*WORK ORDER*: Look through the records below, and whenever a line contains "names", copy it.

*MATERIAL SUPPLIED*:
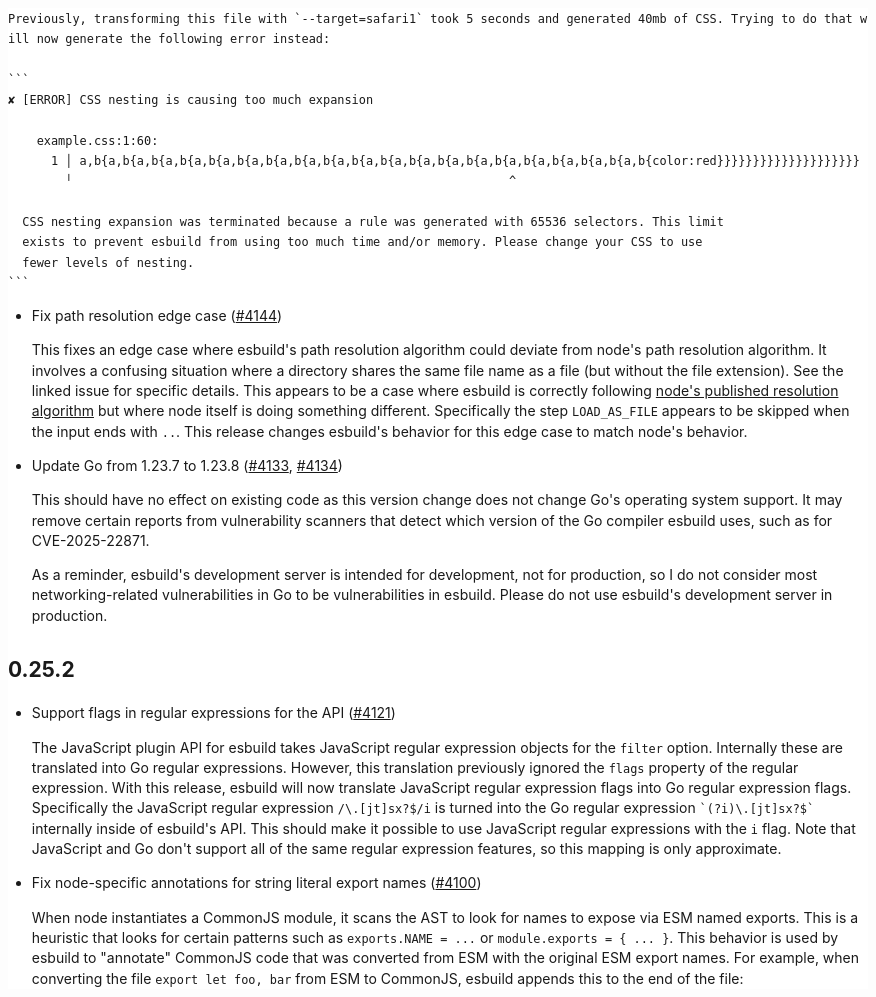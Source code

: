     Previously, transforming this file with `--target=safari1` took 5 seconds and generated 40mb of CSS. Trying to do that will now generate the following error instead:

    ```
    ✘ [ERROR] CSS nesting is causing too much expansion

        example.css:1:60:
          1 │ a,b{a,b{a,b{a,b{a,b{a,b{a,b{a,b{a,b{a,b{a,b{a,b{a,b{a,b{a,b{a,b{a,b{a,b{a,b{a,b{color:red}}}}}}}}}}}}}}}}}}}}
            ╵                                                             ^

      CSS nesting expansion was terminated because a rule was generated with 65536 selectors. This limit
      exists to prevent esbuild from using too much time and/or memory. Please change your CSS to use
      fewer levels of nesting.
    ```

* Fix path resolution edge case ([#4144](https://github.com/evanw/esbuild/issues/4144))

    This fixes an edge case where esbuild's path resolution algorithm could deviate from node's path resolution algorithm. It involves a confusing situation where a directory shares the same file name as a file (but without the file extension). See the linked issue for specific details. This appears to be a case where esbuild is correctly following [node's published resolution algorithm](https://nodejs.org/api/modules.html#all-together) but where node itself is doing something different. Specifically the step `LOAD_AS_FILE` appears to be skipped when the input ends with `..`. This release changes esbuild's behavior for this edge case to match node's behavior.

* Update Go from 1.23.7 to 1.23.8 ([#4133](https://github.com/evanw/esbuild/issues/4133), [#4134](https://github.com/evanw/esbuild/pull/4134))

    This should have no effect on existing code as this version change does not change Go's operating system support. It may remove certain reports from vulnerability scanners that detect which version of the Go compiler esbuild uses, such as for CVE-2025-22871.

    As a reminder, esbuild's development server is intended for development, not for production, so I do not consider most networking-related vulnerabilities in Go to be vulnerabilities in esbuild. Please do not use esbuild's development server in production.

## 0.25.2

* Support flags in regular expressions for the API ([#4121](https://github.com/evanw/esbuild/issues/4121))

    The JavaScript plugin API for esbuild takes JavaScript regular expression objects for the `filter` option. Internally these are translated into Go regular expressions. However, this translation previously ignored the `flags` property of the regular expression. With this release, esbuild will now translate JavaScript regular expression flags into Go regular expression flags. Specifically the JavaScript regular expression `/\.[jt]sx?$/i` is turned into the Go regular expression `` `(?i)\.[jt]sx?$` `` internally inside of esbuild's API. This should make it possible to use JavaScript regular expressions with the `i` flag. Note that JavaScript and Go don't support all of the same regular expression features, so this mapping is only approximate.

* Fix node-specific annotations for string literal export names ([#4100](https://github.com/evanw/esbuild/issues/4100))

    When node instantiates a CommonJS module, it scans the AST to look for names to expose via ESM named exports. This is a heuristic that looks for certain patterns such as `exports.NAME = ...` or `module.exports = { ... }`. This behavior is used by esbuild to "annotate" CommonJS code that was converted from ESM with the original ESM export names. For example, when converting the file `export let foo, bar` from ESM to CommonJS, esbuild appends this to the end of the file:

*SOLUTION TO THE EXERCISE*:
* Fix node-specific annotations for string literal export names ([#4100](https://github.com/evanw/esbuild/issues/4100))
    When node instantiates a CommonJS module, it scans the AST to look for names to expose via ESM named exports. This is a heuristic that looks for certain patterns such as `exports.NAME = ...` or `module.exports = { ... }`. This behavior is used by esbuild to "annotate" CommonJS code that was converted from ESM with the original ESM export names. For example, when converting the file `export let foo, bar` from ESM to CommonJS, esbuild appends this to the end of the file:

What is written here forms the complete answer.